I wrote the following piece last week for a terrific new Website called "Subtitled."
According to editor Phillip Ennemoser, Subtitled is a small group of art students from Salzburg University, Austria. Currently the students are engaged in establishing "a permanent resource for global reportage photography; the focus is on online galleries, portrays of photographers, exhibition, festival and book reviews as well as on a growing network."
Educators thinking about going online to extend learning beyond the four walls of the university classroom might well consider Subtitled as an exemplary model of innovative and engaged learning.
Audience Expectations of Images as Truth
Visual content in news production, over the past 100 years, has been shaped by several underlying pressures, which include but may not be limited to, consumer culture, social tastes, economic and ideological interests, moral and ethical judgments, antecedent practices in journalism, technological innovations, and the social psychological behaviors of news creators and consumers.
In other words, to understand the deeper structural and personal processes underpinning the visual consumption of information as news we must consider a range of behaviors, both of the visual journalist as well as the visual consumer. Therefore, it becomes imperative to reflect on what constitutes a real or truthful representation of an event as displayed, portrayed, and distributed in mass media, be it online or in print. Today, we call upon students, educators, professionals, and the general public to challenge and question all forms and means of media production and consumption, including the array of decision-making processes and behaviors that have been previously left unexamined.
Images consumed as authenticate and representative depictions of reality govern the production of the conventions and traditional standards of content – visual material that is informed and motivated by a individual, institutional, and societal expectations and obligations.
For example, audiences expect news images to be made without the insertion of personal or political bias, and therefore, it logically follows that the journalist may feel obligated to comply. This assumption appears, on the surface, fairly straight forward, but the reality is far more complex and problematic. Visual credibility means that the people who make images, as well as those who eventually view them, establish and maintain an implied social contract of trust, for better or worse. In this case, the social contract between source and user implies a sense of confidence in the authenticity of the process.
Trust , in this case, refers to not only what the audience expects to see in a picture, but also what journalists feel obligated to present. Audience expectations of visual reportage from the on-going conflicts around the world in the New York Times or Le Monde, may differ greatly from those representations aired on Fox News, SKY News, or even Al-Jazeera. What do audiences expect to see when they look at news images in the visual reportage of the news? How practical is it to believe that such reportage could ever be completely free of personal, institutional, corporate, or societal biases?

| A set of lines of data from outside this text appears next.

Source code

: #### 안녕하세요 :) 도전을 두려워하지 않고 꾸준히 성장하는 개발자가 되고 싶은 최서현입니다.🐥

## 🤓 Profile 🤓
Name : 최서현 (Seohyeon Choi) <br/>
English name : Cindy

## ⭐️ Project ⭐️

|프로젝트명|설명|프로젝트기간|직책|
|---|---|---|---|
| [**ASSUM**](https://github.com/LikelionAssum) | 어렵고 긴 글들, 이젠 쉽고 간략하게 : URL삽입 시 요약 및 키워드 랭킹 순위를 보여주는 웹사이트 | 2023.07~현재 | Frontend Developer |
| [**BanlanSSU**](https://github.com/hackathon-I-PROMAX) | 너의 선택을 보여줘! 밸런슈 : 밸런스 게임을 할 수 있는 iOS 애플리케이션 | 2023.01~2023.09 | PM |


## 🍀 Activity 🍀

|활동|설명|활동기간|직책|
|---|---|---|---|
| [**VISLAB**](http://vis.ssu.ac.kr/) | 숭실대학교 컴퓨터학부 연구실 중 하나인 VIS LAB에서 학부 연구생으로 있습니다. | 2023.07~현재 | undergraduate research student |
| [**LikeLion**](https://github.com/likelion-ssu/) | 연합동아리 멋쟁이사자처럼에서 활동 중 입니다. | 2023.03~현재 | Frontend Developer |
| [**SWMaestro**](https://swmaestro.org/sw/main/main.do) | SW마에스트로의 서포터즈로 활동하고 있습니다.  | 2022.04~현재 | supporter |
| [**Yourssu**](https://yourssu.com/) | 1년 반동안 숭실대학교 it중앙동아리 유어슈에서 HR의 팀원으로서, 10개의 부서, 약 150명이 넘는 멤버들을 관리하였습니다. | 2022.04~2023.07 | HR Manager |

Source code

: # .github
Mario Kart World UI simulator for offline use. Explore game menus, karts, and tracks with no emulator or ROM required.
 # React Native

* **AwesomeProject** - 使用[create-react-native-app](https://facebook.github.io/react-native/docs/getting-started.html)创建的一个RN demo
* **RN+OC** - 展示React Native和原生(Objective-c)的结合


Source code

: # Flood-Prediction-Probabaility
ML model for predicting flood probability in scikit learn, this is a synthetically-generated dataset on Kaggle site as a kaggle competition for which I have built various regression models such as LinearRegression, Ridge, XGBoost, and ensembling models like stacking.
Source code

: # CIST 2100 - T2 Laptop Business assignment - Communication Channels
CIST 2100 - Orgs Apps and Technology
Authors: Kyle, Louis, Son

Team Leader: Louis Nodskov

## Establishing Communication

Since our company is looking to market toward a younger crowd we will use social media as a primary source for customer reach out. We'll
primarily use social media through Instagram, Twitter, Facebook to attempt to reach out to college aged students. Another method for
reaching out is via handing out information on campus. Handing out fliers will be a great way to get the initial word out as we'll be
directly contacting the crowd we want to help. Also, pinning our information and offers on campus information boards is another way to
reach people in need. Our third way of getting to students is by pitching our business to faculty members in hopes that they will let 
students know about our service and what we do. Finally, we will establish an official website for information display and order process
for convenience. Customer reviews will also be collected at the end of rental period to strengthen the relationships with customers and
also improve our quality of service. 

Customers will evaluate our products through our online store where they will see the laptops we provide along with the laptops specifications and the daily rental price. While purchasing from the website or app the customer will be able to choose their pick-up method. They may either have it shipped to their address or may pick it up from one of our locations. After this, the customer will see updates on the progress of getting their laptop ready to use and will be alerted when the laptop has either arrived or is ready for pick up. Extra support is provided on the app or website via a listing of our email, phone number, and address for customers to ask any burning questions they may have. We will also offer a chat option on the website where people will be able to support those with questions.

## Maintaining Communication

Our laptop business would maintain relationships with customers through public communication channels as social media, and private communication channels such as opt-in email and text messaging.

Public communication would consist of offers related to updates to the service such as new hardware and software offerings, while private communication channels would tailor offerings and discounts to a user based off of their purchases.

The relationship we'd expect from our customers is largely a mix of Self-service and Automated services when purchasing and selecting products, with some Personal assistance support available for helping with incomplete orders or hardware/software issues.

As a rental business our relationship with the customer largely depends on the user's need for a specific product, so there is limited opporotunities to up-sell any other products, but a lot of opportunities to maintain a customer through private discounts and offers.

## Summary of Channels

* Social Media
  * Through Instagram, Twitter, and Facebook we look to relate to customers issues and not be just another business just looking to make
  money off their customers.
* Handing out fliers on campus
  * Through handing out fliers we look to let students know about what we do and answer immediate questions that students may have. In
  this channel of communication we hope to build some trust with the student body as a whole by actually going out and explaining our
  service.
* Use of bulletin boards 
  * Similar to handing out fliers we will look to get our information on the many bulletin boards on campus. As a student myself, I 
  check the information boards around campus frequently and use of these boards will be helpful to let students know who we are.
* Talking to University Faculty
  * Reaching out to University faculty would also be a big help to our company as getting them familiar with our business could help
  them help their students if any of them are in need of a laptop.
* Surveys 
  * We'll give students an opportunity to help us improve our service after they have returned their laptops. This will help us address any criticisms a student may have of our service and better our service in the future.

Although this may appear to be an obvious and naïve line of questioning, audience expectations of how news is framed and socially constructed for us exists on a visual continuum determined by the source ability to engage in a process that maintains facticity, actuality, verifiability, balance, institutional credibility, accuracy, bias, objectivity, and the perceived neutrality of the observer over time.
Until recently, audience expectations of visual credibility appeared to be a seriously under examined area of media criticism. Looking at what different audiences expect to see in news images in terms of efficacy and saliency may help to better predict how visual information contributes to the creation and implementation of major foreign policy decisions.
The credibility of a news source is largely a matter of perception, real or imagined. Audiences imbue a news source such as Le Monde, El Pais, The New York Times or Fox with credibility as something to be valued over long periods of time. Given the rise of increasingly hostile and aggressive elements on the Internet criticizing not just one or two visual news accounts, but the veracity of all images, present inordinate challenges for traditional news sources.
The credibility of news photographs is often based on the assumption that what we are looking at is provided to us as a truthful representative of an occurrence – free from bias or manipulation. Unfortunately, a priori assumptions like this one have fallen victim to the politics of authority – a politics where all images and their sources become suspect. The veracity of the visual in our culture, despite its checkered history, is tied, however, to an even larger culture of capitalism and consumption.
In a state of advanced capitalism establishing and maintaining bases of power encroaches on public trust. Mass media cannot escape the paradox of attempting to earn public trust, while it caters to corporate and political interests. In order to make informed decisions in our lives, there is no substitute for accurate and balanced information. The implications of a public turned against the press because all faith has been lost in its ability to function openly and honesty in society is becoming a dreaded reality.